▶ [MATERIALS PROVIDED]:
Content starts

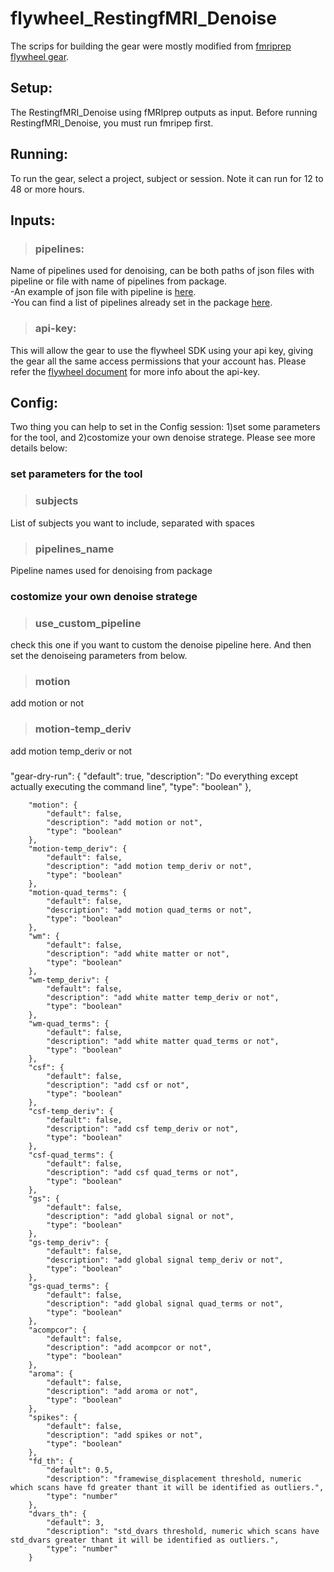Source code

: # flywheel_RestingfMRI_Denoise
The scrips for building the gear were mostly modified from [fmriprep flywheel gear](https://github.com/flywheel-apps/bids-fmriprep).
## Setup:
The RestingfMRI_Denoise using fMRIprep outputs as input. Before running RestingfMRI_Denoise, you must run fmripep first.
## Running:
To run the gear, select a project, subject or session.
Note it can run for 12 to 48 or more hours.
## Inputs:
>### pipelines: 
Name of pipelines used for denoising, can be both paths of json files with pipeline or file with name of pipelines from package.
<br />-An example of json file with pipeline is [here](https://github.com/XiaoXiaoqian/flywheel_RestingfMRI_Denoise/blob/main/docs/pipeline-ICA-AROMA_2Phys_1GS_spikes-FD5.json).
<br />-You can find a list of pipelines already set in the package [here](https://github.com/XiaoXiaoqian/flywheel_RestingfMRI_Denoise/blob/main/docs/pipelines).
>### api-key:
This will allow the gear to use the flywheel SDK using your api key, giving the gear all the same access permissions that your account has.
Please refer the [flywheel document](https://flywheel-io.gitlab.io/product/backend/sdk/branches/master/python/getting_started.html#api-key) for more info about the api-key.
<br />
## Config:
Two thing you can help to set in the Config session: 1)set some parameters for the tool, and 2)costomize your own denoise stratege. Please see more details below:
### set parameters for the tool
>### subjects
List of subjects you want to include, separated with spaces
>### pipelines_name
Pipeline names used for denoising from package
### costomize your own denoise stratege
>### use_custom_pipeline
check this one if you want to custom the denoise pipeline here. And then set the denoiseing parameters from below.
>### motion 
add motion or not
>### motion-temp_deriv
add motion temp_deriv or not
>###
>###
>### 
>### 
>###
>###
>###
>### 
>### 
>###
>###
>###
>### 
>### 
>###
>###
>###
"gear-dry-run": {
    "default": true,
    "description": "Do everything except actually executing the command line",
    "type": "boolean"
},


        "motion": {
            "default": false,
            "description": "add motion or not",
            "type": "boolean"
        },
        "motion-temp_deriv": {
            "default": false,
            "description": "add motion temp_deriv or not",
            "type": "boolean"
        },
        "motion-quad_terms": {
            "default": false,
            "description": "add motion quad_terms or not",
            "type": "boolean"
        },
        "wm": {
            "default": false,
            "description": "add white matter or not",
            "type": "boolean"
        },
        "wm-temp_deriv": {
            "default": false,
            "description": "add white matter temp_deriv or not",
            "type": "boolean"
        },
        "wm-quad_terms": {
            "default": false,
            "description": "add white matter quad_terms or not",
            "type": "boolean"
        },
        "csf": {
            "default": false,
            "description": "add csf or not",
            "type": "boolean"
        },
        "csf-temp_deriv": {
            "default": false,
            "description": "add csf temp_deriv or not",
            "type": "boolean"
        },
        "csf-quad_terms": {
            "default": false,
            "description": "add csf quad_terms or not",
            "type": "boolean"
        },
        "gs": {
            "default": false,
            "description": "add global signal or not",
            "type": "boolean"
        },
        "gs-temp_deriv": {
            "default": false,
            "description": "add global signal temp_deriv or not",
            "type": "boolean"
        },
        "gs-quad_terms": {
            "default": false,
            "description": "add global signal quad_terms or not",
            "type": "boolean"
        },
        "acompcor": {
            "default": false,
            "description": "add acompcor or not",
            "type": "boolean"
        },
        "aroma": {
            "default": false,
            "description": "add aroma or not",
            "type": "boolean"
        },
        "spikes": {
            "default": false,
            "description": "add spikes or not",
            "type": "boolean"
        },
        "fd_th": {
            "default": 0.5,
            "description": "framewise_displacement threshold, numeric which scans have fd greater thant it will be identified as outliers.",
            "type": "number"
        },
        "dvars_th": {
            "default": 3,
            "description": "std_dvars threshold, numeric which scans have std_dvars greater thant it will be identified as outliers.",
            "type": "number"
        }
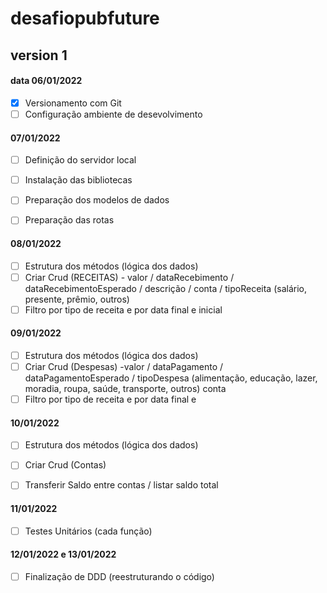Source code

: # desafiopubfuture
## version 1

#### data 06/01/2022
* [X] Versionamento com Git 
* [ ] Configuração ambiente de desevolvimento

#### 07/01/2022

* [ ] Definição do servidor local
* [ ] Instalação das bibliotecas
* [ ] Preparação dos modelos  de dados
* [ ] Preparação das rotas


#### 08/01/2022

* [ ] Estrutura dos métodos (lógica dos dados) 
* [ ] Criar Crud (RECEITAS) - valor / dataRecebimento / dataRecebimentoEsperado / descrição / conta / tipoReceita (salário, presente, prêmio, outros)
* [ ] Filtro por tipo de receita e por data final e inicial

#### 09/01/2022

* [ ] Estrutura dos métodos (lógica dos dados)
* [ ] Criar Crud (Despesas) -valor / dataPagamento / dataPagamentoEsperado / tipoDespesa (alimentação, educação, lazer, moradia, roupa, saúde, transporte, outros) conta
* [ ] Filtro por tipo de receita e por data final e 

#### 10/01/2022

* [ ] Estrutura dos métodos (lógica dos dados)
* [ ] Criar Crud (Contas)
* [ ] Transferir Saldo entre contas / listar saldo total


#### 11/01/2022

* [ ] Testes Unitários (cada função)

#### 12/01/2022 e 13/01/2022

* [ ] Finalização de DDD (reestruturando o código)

Content ends

▶ [EXERCISE]: Wherever "white" turns up in the records, copy the whole line.

▶ [ANSWER SPACE]:
            "description": "add white matter or not",
            "description": "add white matter temp_deriv or not",
            "description": "add white matter quad_terms or not",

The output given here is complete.